Step 2: The crude mixture (yellowish solid) was dissolved in acetonitrile (1.46 kg, 1.85 L, 290 Eq, 35.5 mol) and TFA (41.9 g, 28.3 mL, 3 Eq, 367 mmol) and water (44.1 g, 44.1 mL, 20 Eq, 2.45 mol) were added at 10° C. temperature. The cold bath was removed and mixture was stirred overnight at rt. The reaction was concentrated to reduced volume, then diluted with EtOAc and washed with bicarbonate (2×400 mL, the first aq phase was still acidic, the second aq phase had pH around 8), the water phase was back extracted with EtOAc, the organic phases were washed with brine, dried over sodium sulfate and concentrated at 37° C.
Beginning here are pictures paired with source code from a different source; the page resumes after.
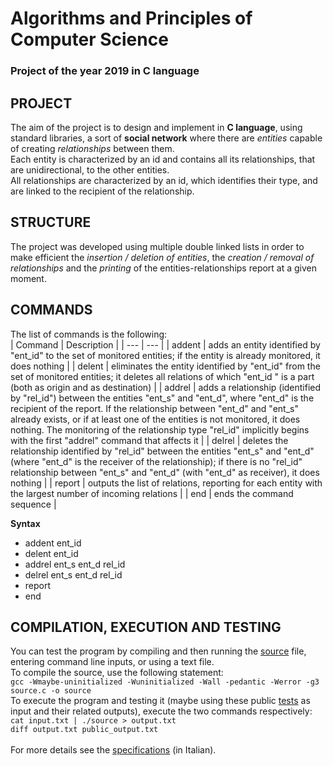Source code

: # Algorithms and Principles of Computer Science
### Project of the year 2019 in C language   
## PROJECT  
The aim of the project is to design and implement in **C language**, using standard libraries, a sort of **social network** where there are *entities* capable of creating *relationships* between them.<br />
Each entity is characterized by an id and contains all its relationships, that are unidirectional, to the other entities.<br />
All relationships are characterized by an id, which identifies their type, and are linked to the recipient of the relationship.<br />

## STRUCTURE  
The project was developed using multiple double linked lists in order to make efficient the *insertion / deletion of entities*, the *creation / removal of relationships* and the *printing* of the entities-relationships report at a given moment.<br />

## COMMANDS  
The list of commands is the following:<br />
| Command | Description |
| --- | --- |
| addent | adds an entity identified by "ent_id" to the set of monitored entities; if the entity is already monitored, it does nothing |
| delent | eliminates the entity identified by "ent_id" from the set of monitored entities; it deletes all relations of which "ent_id " is a part (both as origin and as destination) |
| addrel | adds a relationship (identified by "rel_id") between the entities "ent_s" and "ent_d", where "ent_d" is the recipient of the report. If the relationship between "ent_d" and "ent_s" already exists, or if at least one of the entities is not monitored, it does nothing. The monitoring of the relationship type "rel_id" implicitly begins with the first "addrel" command that affects it |
| delrel | deletes the relationship identified by "rel_id" between the entities "ent_s" and "ent_d" (where "ent_d" is the receiver of the relationship); if there is no "rel_id" relationship between "ent_s" and "ent_d" (with "ent_d" as receiver), it does nothing |
| report | outputs the list of relations, reporting for each entity with the largest number of incoming relations |
| end | ends the command sequence |<br />

**Syntax**
- addent ent_id
- delent ent_id
- addrel ent_s ent_d rel_id
- delrel ent_s ent_d rel_id
- report
- end

## COMPILATION, EXECUTION AND TESTING  
You can test the program by compiling and then running the [source](https://github.com/DanieleGiorgianni/Algorithms_and_Principles_of_Computer_Science-Project_2019/blob/main/project/source.c) file, entering command line inputs, or using a text file.<br />
To compile the source, use the following statement:<br />
`gcc -Wmaybe-uninitialized -Wuninitialized -Wall -pedantic -Werror -g3 source.c -o source`<br />
To execute the program and testing it (maybe using these public [tests](https://github.com/DanieleGiorgianni/Algorithms_and_Principles_of_Computer_Science-Project_2019/tree/main/test) as input and their related outputs), execute the two commands respectively:<br />
`cat input.txt | ./source > output.txt`<br />
`diff output.txt public_output.txt`<br />
<br />For more details see the [specifications](https://github.com/DanieleGiorgianni/Algorithms_and_Principles_of_Computer_Science-Project_2019/blob/main/specs/Prova%20Finale%20API.pdf) (in Italian).<br />
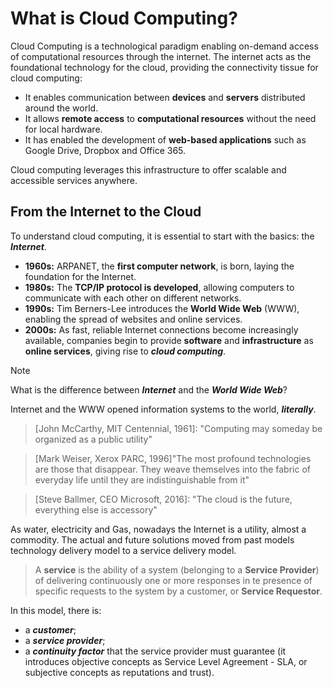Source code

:# What is Cloud Computing? 

Cloud Computing is a technological paradigm enabling on-demand access of computational resources through the internet. 
The internet acts as the foundational technology for the cloud, providing the connectivity tissue for cloud computing: 
- It enables communication between **devices** and **servers** distributed around the world.
- It allows **remote access** to **computational resources** without the need for local hardware.
- It has enabled the development of **web-based applications** such as Google Drive, Dropbox and Office 365.

Cloud computing leverages this infrastructure to offer scalable and accessible services anywhere.

## From the Internet to the Cloud

To understand cloud computing, it is essential to start with the basics: the ***Internet***.

- **1960s:** ARPANET, the **first computer network**, is born, laying the foundation for the Internet.
- **1980s:** The **TCP/IP protocol is developed**, allowing computers to communicate with each other on different networks.
- **1990s:** Tim Berners-Lee introduces the **World Wide Web** (WWW), enabling the spread of websites and online services.
- **2000s:** As fast, reliable Internet connections become increasingly available, companies begin to provide **software** and **infrastructure** as **online services**, giving rise to ***cloud computing***.

> [!NOTE]
>
> What is the difference between ***Internet*** and the ***World Wide Web***?

Internet and the WWW opened information systems to the world, ***literally***.

> [John McCarthy, MIT Centennial, 1961]: "Computing may someday be organized as a public utility"

> [Mark Weiser, Xerox PARC, 1996]"The most profound technologies are those that disappear. They weave themselves into the fabric of everyday life until they are indistinguishable from it"

> [Steve Ballmer, CEO Microsoft, 2016]: "The cloud is the future, everything else is accessory"

As water, electricity and Gas, nowadays the Internet is a utility, almost a commodity. The actual and future solutions moved from past models technology delivery model to a service delivery model. 

> A **service** is the ability of a system (belonging to a **Service Provider**) of delivering continuously one or more responses in te presence of specific requests to the system by a customer, or **Service Requestor**. 

In this model, there is: 
- a ***customer***;
- a ***service provider***;
- a ***continuity factor*** that the service provider must guarantee (it introduces objective concepts as Service Level Agreement - SLA, or subjective concepts as reputations and trust).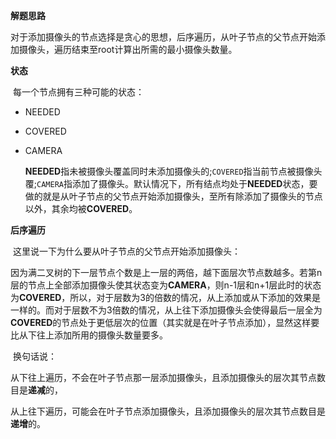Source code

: **解题思路**

​	对于添加摄像头的节点选择是贪心的思想，后序遍历，从叶子节点的父节点开始添加摄像头，遍历结束至root计算出所需的最小摄像头数量。

**状态**

​	每一个节点拥有三种可能的状态：

- NEEDED

- COVERED

- CAMERA

  **NEEDED**指未被摄像头覆盖同时未添加摄像头的;`COVERED`指当前节点被摄像头覆;`CAMERA`指添加了摄像头。默认情况下，所有结点均处于**NEEDED**状态，要做的就是从叶子节点的父节点开始添加摄像头，至所有除添加了摄像头的节点以外，其余均被**COVERED**。

**后序遍历**

​	这里说一下为什么要从叶子节点的父节点开始添加摄像头：

​	因为满二叉树的下一层节点个数是上一层的两倍，越下面层次节点数越多。若第n层的节点上全部添加摄像头使其状态变为**CAMERA**，则n-1层和n+1层此时的状态为**COVERED**，所以，对于层数为3的倍数的情况，从上添加或从下添加的效果是一样的。而对于层数不为3倍数的情况，从上往下添加摄像头会使得最后一层全为**COVERED**的节点处于更低层次的位置（其实就是在叶子节点添加），显然这样要比从下往上添加所用的摄像头数量要多。

​	换句话说：

​	从下往上遍历，不会在叶子节点那一层添加摄像头，且添加摄像头的层次其节点数目是**递减**的，

​	从上往下遍历，可能会在叶子节点添加摄像头，且添加摄像头的层次其节点数目是**递增**的。









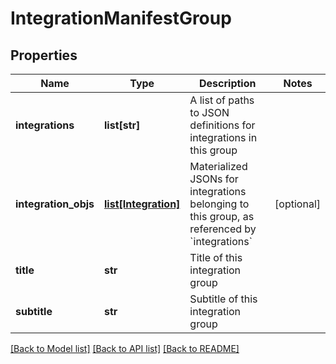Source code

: # IntegrationManifestGroup

## Properties
Name | Type | Description | Notes
------------ | ------------- | ------------- | -------------
**integrations** | **list[str]** | A list of paths to JSON definitions for integrations in this group | 
**integration_objs** | [**list[Integration]**](Integration.md) | Materialized JSONs for integrations belonging to this group, as referenced by &#x60;integrations&#x60; | [optional] 
**title** | **str** | Title of this integration group | 
**subtitle** | **str** | Subtitle of this integration group | 

[[Back to Model list]](../README.md#documentation-for-models) [[Back to API list]](../README.md#documentation-for-api-endpoints) [[Back to README]](../README.md)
The crude (120 g) was dissolved in DCM and injected into a 1.6 Kg silica column and eluted with a gradient from 0 to 50% of iPrOAc in heptane. Collected: from 1:45 h till 2:10 h (51 g, colorless oil, 53%).

H¹NMR for methyl (4S,7S,10aS)-4-(((benzyloxy)carbonyl)amino)-5-oxooctahydro-7H-pyrido[2,1-b][1,3]thiazepine-7-carboxylate is shown in FIG. 6.

MS: m/z=393.2 [M+H]⁺.

Example 5: Synthesis of methyl (4S,7S,10aS)-4-amino-5-oxooctahydro-7H-pyrido[2,1-b][1,3]thiazepine-7-carboxylate

In a round bottom flask methyl (4S,7S,10aS)-4-(((benzyloxy)carbonyl)amino)-5-oxooctahydro-7H-pyrido[2,1-b][1,3]thiazepine-7-carboxylate (7.10 g, 1 Eq, 18.0 mmol) was dissolved in DCM (95.0 g, 72.0 mL, 62 Eq, 1.10 mol) and TMS-I (4.70 g, 3.20 mL, 1.3 Eq, 24.0 mmol) was added. The reaction was stirred for 2 h and checked by HPLC. The reaction was concentrated and then re-dissolved in EtOAc and washed with 1M HCL. The product went to the water phase, the water phase was washed with EtOAc. The water phase was basified to pH 10 with 4M NaOH and saturated with NaCl, then extracted 3× DCM for a total of 400 ml DCM. The organic DCM phase was dried over sodium sulfate and concentrated to give the product as a colorless oil (4.30 g, 17.0 mmol, 92%).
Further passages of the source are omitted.